Cette interrogation concerne en particulier un personnage relativement peu connu du grand public mais très présent et influent dans l’élaboration de la stratégie de l’Etat sur ce dossier. Ce personnage n’est autre que Mounir Klibi, directeur central à la BCT. Si M. Klibi est membre du Comité de pilotage du dossier de la BFT officiellement en cette qualité, il est également concerné par cette affaire en sa qualité d’ancien responsable de cette filiale de la STB.
Le directeur central en charge du Contentieux à la BCT a débuté sa carrière dans les années 80 au sein de cette instance, en qualité d’adjoint au directeur général du Contentieux, Taoufik Belhaj. Lorsque celui-ci est nommé le 17 janvier 1989 directeur général de la BFT, Mounir Klibi, qui s’occupait déjà du dossier du litige de la BFT, en devient le premier responsable. Le jeune cadre va rapidement rejoindre son ancien patron à la BFT comme directeur du Contentieux.
Deux ans plus tard, en 1991, Mounir Klibi est promu directeur général adjoint tout en continuant à s’occuper du contentieux, ce qui fait de lui le véritable homme fort de la banque.
Déjà patron de fait de la BFT, Mounir Klibi le devient de jure lorsqu’il succède, en 2008, à Chahir Zlaoui comme directeur général. Poste qu’il occupera jusqu’au lendemain du 14 janvier 2011. Au total, l’actuel directeur central à la BCT a passé vingt-deux ans à la BFT entre 1989 et 2011, période durant laquelle s’est produit le dérapage en matière d’octroi du crédit qui fait que la BFT traîne aujourd’hui une «casserole» de près de 550 millions de dinars de créances accrochées, dont une partie difficilement récupérables parce que les crédits ont été donnés sans la moindre garantie ou avec des garanties insuffisantes.

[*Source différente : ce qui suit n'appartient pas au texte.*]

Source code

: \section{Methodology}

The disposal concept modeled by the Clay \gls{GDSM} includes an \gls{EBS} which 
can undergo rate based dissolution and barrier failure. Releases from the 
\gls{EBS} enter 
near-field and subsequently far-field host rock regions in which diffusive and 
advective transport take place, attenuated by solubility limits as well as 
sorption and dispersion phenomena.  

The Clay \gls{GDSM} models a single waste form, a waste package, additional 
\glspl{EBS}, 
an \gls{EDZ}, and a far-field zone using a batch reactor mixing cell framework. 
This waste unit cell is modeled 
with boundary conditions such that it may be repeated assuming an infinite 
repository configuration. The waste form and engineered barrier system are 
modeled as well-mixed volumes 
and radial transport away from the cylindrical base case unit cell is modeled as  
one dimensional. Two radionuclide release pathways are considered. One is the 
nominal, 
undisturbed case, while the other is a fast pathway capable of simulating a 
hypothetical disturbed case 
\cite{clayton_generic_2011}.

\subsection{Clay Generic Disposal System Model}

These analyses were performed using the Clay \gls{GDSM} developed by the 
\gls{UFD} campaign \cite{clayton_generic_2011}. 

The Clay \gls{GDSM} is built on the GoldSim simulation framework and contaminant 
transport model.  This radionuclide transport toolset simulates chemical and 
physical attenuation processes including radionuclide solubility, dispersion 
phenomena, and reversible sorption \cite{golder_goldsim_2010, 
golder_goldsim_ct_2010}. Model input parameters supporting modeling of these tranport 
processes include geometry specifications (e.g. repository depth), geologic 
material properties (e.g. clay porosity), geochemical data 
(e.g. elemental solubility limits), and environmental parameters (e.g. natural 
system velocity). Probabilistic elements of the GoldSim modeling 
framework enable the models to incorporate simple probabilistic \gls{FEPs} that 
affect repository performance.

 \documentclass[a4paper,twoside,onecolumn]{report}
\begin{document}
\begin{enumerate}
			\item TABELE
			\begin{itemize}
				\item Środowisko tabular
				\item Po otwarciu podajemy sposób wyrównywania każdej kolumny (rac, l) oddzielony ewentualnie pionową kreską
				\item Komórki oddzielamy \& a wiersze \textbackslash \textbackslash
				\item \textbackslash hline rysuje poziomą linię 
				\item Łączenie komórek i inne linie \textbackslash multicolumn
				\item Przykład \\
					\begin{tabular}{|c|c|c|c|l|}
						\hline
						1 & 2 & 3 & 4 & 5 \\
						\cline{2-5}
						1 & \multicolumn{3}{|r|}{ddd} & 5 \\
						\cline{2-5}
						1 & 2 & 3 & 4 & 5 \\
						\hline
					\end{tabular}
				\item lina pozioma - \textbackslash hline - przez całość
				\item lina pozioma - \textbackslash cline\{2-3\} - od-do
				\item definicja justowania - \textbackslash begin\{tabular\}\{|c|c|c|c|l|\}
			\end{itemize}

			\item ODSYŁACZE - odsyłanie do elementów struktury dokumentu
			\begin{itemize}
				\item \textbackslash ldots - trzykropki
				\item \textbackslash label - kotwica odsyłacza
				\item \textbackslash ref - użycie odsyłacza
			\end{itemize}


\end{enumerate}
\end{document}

Et c’est d’ailleurs ces faits-là qui ont amené le Corps du contrôle général du domaine de l’État et des Affaires foncières, relevant du ministère des Domaines de l’Etat et des Affaires foncières, à écrire en novembre 2012 au ministre Slim Ben Hmidane pour attirer son attention –dans une lettre signée de Rached Ben Romdhane (contrôleur général des Domaines de l’Etat et des Affaires foncières), Mohamed Hédi Senoussi (contrôleur en chef des Domaines de l’Etat et des Affaires foncières) et Nabil Krichene (conseiller rapporteur)- sur le fait que les autorités ont pêché lorsqu’elles ont nommé le représentant de la BCT au sein du Comité des litiges, du Comité ministériel chargé du suivi du dossier et du Comité de négociation étant donné que l’intéressé «a occupé par le passé le poste de directeur général de la Banque Franco-Tunisienne objet de l’audit envisagé, ce qui est de nature à créer une situation de conflit d’intérêts et affecter la neutralité des comités précités dans leurs efforts en vue d’établir les faits et de déterminer les responsabilités, et exposer le membre concerné aux critiques et les travaux des comités à la remise en question par la partie adverse». Cette précaution aurait peut-être dû être prise aussi à l’encontre d’autres hauts fonctionnaires impliqués dans la gestion du dossier de la BFT.
Un an plus tard, ni le ministre Ben Hmidane ni le gouvernement dans son ensemble ou le gouverneur de la BCT n’ont rien fait pour corriger cette anomalie, puisque Mounir Klibi continue à prendre part à toutes les réunions en rapport avec l’affaire de la BFT. Alors que depuis quelques mois, une instruction judiciaire a été ouverte contre le directeur central des affaires juridiques de la BCT pour le questionner sur sa gestion du dossier de la BFT.